The Jarrett family may seem ordinary on the surface, but they’re all dealing with grief a different way. Conrad is on edge after his suicide attempt caused by his brother Buck’s death in a boating accident. Flashbacks are used only when necessary. All we know is that he was recently released from a psychiatric hospital and trying to put his life back together. Yet Conrad quits the swim team, distances himself from his friends, and has problems at home. 20 year old newcomer Timothy Hutton became the youngest Best Supporting Actor winner with his complex performance. Arguably contributing to the surge in teen angst movies of the 80’s. A young Judd Hirsch was also nominated for his portrayal of Conrad’s caring no-nonsense psychiatrist Dr. Berger.

Conrad starts to feel better when he goes out with his crush Jeannie (played by a young Elizabeth McGovern), but even more tragedy holds him back. Conrad’s biggest obstacle is his own mother. After Kramer vs. Kramer, Beth became another seemingly coldhearted mother who retreats into her affluent lifestyle and doesn’t show her son affection. Lovable TV star Mary Tyler Moore is the last person you’d expect in a role like this, but she absolutely deserved her Best Actress nomination and Golden Globe win. Donald Sutherland shockingly wasn’t nominated for any Oscar, even though he’s just as good as everyone else. Calvin is a sensitive father trying to keep his family together and talking about their problems. Although movies like Raging Bull left a greater impact, Ordinary People sticks with you in a more personal way.

Ordinary People

Conrad tries to talk to his mother

It’s Showtime, Folks!

All that Jazz was the best way to end the flashy 1970’s. Making it the final musical nominated for Best Picture in over a decade. Music based film’s thrived in the 80’s, but they just weren’t as prestigious as they used to be. Bob Fosse kept them alive with Cabaret and made his last big mark with the semi-autobiographical All that Jazz. Joe Gideon is unmistakably Bob Fosse. Both are a director and choreographer with a series of vices. Joe is an overworked chainsmoker with the same routine of showering, popping pills, applying eye drops, and saying “It’s showtime, folks!” in the mirror. Joe’s most prominent vices are his frequent sexual conquests.
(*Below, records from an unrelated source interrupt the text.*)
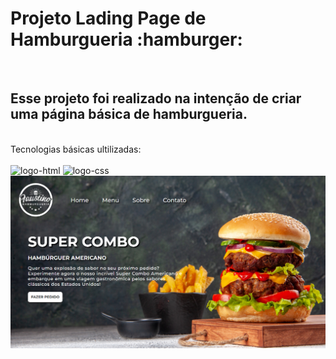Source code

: <h1>Projeto Lading Page de Hamburgueria :hamburger: </h1> 
<br>
<h2>Esse projeto foi realizado na intenção de criar uma página básica de hamburgueria.</h2>
<br>
Tecnologias básicas ultilizadas:
<br>
<br>
<img src="https://img.shields.io/badge/HTML5-E34F26?style=for-the-badge&logo=html5&logoColor=white" alt="logo-html"/>
<img src="https://img.shields.io/badge/CSS3-1572B6?style=for-the-badge&logo=css3&logoColor=white" alt="logo-css" />
<img src="https://github.com/Alef-Henrique/landing-page-hamburguer/blob/main/assets/Captura%20de%20Tela%20(1).png?raw=true" alt=logo-css />

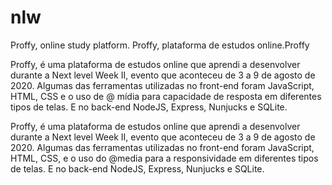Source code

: # nlw
Proffy, online study platform. Proffy, plataforma de estudos online.Proffy

Proffy, é uma plataforma de estudos online que aprendi a desenvolver durante a Next level Week II, evento que aconteceu de 3 a 9 de agosto de 2020. Algumas das ferramentas utilizadas no front-end foram JavaScript, HTML, CSS e o uso de @ mídia para capacidade de resposta em diferentes tipos de telas. E no back-end NodeJS, Express, Nunjucks e SQLite.

Proffy, é uma plataforma de estudos online que aprendi a desenvolver durante a Next level Week II, evento que aconteceu de 3 a 9 de agosto de 2020. Algumas das ferramentas utilizadas no front-end foram JavaScript, HTML, CSS, e o uso do @media para a responsividade em diferentes tipos de telas. E no back-end  NodeJS, Express, Nunjucks e SQLite.

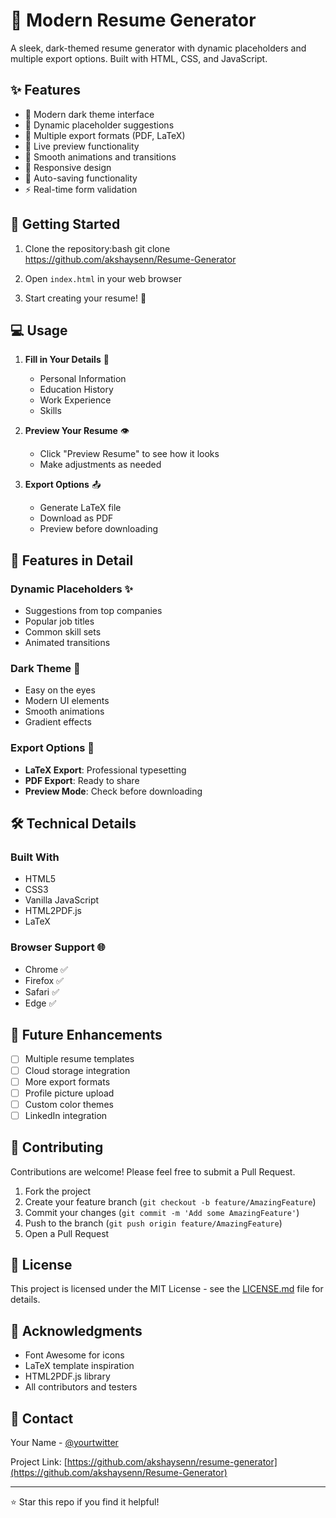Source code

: # 🌟 Modern Resume Generator

A sleek, dark-themed resume generator with dynamic placeholders and multiple export options. Built with HTML, CSS, and JavaScript.

## ✨ Features

- 🌙 Modern dark theme interface
- 🎯 Dynamic placeholder suggestions
- 📄 Multiple export formats (PDF, LaTeX)
- 👀 Live preview functionality
- 🎨 Smooth animations and transitions
- 📱 Responsive design
- 🔄 Auto-saving functionality
- ⚡ Real-time form validation

## 🚀 Getting Started

1. Clone the repository:bash
git clone https://github.com/akshaysenn/Resume-Generator

2. Open `index.html` in your web browser
3. Start creating your resume! 🎉

## 💻 Usage

1. **Fill in Your Details** 📝
   - Personal Information
   - Education History
   - Work Experience
   - Skills

2. **Preview Your Resume** 👁️
   - Click "Preview Resume" to see how it looks
   - Make adjustments as needed

3. **Export Options** 📤
   - Generate LaTeX file
   - Download as PDF
   - Preview before downloading

## 🎨 Features in Detail

### Dynamic Placeholders ✨
- Suggestions from top companies
- Popular job titles
- Common skill sets
- Animated transitions

### Dark Theme 🌙
- Easy on the eyes
- Modern UI elements
- Smooth animations
- Gradient effects

### Export Options 📁
- **LaTeX Export**: Professional typesetting
- **PDF Export**: Ready to share
- **Preview Mode**: Check before downloading

## 🛠️ Technical Details

### Built With
- HTML5
- CSS3
- Vanilla JavaScript
- HTML2PDF.js
- LaTeX

### Browser Support 🌐
- Chrome ✅
- Firefox ✅
- Safari ✅
- Edge ✅

## 🎯 Future Enhancements

- [ ] Multiple resume templates
- [ ] Cloud storage integration
- [ ] More export formats
- [ ] Profile picture upload
- [ ] Custom color themes
- [ ] LinkedIn integration

## 🤝 Contributing

Contributions are welcome! Please feel free to submit a Pull Request.

1. Fork the project
2. Create your feature branch (`git checkout -b feature/AmazingFeature`)
3. Commit your changes (`git commit -m 'Add some AmazingFeature'`)
4. Push to the branch (`git push origin feature/AmazingFeature`)
5. Open a Pull Request

## 📝 License

This project is licensed under the MIT License - see the [LICENSE.md](LICENSE.md) file for details.

## 👏 Acknowledgments

- Font Awesome for icons
- LaTeX template inspiration
- HTML2PDF.js library
- All contributors and testers

## 📧 Contact

Your Name - [@yourtwitter](https://twitter.com/yourtwitter)

Project Link: [https://github.com/akshaysenn/resume-generator](https://github.com/akshaysenn/Resume-Generator)

---
⭐️ Star this repo if you find it helpful!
All that Jazz is loaded with scantily clad dancers and topless women. Joe frequently cheats on his girlfriend Katie played by Fosse’s real life partner Ann Reinking. Leland Palmer plays his supportive dancer ex-wife Audrey based on Fosse’s wife Gwen Verdon. They not so surprisingly have a daughter named Michelle that he tries to do right by. Roy Schneider toes a fine line between sleazy and sympathetic. There’s a lot going on, but All that Jazz is easy to follow. Joe deals with editing a film called The Stand-Up based on Lenny. The movie plays in the background with actor Cliff Gorman going through the 5 stages of grief.
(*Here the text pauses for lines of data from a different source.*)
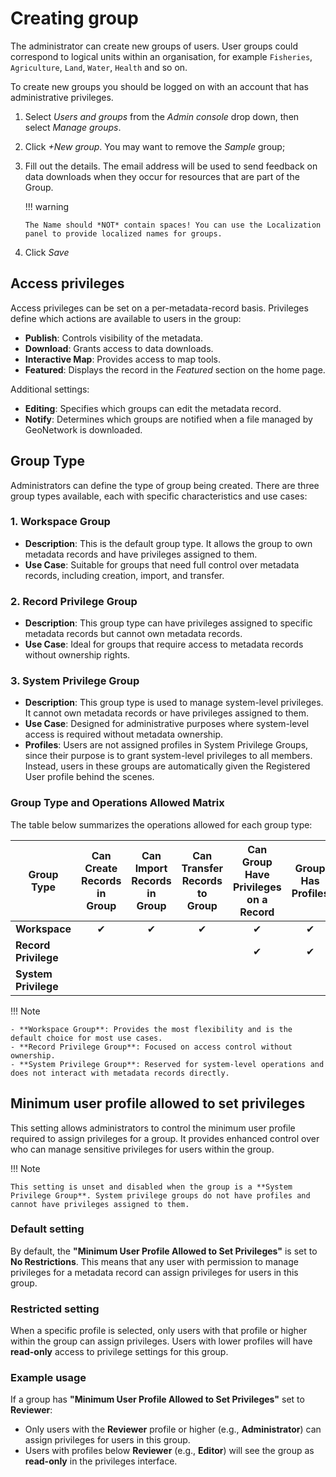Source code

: # Creating group

The administrator can create new groups of users. User groups could correspond to logical units within an organisation, for example `Fisheries`, `Agriculture`, `Land`, `Water`, `Health` and so on.

To create new groups you should be logged on with an account that has administrative privileges.

1.  Select *Users and groups* from the *Admin console* drop down, then select *Manage groups*.

2.  Click *+New group*. You may want to remove the *Sample* group;

3.  Fill out the details. The email address will be used to send feedback on data downloads when they occur for resources that are part of the Group.

    !!! warning

        The Name should *NOT* contain spaces! You can use the Localization panel to provide localized names for groups.


4.  Click *Save*

## Access privileges

Access privileges can be set on a per-metadata-record basis. Privileges define which actions are available to users in the group:

- **Publish**: Controls visibility of the metadata.
- **Download**: Grants access to data downloads.
- **Interactive Map**: Provides access to map tools.
- **Featured**: Displays the record in the *Featured* section on the home page.

Additional settings:
- **Editing**: Specifies which groups can edit the metadata record.
- **Notify**: Determines which groups are notified when a file managed by GeoNetwork is downloaded.

## Group Type

Administrators can define the type of group being created. There are three group types available, each with specific characteristics and use cases:

### 1. Workspace Group

- **Description**: This is the default group type. It allows the group to own metadata records and have privileges assigned to them.
- **Use Case**: Suitable for groups that need full control over metadata records, including creation, import, and transfer.

### 2. Record Privilege Group

- **Description**: This group type can have privileges assigned to specific metadata records but cannot own metadata records.
- **Use Case**: Ideal for groups that require access to metadata records without ownership rights.

### 3. System Privilege Group

- **Description**: This group type is used to manage system-level privileges. It cannot own metadata records or have privileges assigned to them.
- **Use Case**: Designed for administrative purposes where system-level access is required without metadata ownership.
- **Profiles**: Users are not assigned profiles in System Privilege Groups, since their purpose is to grant system-level privileges to all members. Instead, users in these groups are automatically given the Registered User profile behind the scenes.

### Group Type and Operations Allowed Matrix

The table below summarizes the operations allowed for each group type:

| **Group Type**         | **Can Create Records in Group** | **Can Import Records in Group** | **Can Transfer Records to Group** | **Can Group Have Privileges on a Record** | **Group Has Profiles** |
|-------------------------|:------------------------------:|:-------------------------------:|:---------------------------------:|:-----------------------------------------:|:-----------------------:|
| **Workspace**           |               ✔               |               ✔                |                ✔                |                     ✔                     |           ✔           |
| **Record Privilege**    |                               |                                 |                                   |                     ✔                     |           ✔           |
| **System Privilege**    |                               |                                 |                                   |                                           |                       |

!!! Note

    - **Workspace Group**: Provides the most flexibility and is the default choice for most use cases.
    - **Record Privilege Group**: Focused on access control without ownership.
    - **System Privilege Group**: Reserved for system-level operations and does not interact with metadata records directly.

## Minimum user profile allowed to set privileges

This setting allows administrators to control the minimum user profile required to assign privileges for a group. It provides enhanced control over who can manage sensitive privileges for users within the group.

!!! Note

    This setting is unset and disabled when the group is a **System Privilege Group**. System privilege groups do not have profiles and cannot have privileges assigned to them.

### Default setting

By default, the **"Minimum User Profile Allowed to Set Privileges"** is set to **No Restrictions**. This means that any user with permission to manage privileges for a metadata record can assign privileges for users in this group.

### Restricted setting

When a specific profile is selected, only users with that profile or higher within the group can assign privileges. Users with lower profiles will have **read-only** access to privilege settings for this group.

### Example usage

If a group has **"Minimum User Profile Allowed to Set Privileges"** set to **Reviewer**:
- Only users with the **Reviewer** profile or higher (e.g., **Administrator**) can assign privileges for users in this group.
- Users with profiles below **Reviewer** (e.g., **Editor**) will see the group as **read-only** in the privileges interface.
At the same time Joe works to choreograph the stage show NY/LA based on Chicago. The title is of course taken directly from the famous lyric. Sexually charged numbers like them are why All that Jazz won Best Art Direction, Costume Design, Film Editing, and Original Score. The movie has more of a fantasy angle with Joe telling his life story to Jessica Lange as the angelic Angelique. Other before they were famous celebrities include John Lithgow as a fellow director. When Joe inevitably suffers a heart attack, he hallucinates an elaborate stage performance. There are plenty of good songs, but the final variety show number “Bye Bye Life” is a big standout. All that Jazz is a musical that gave the decade its last great performance and all that jazz.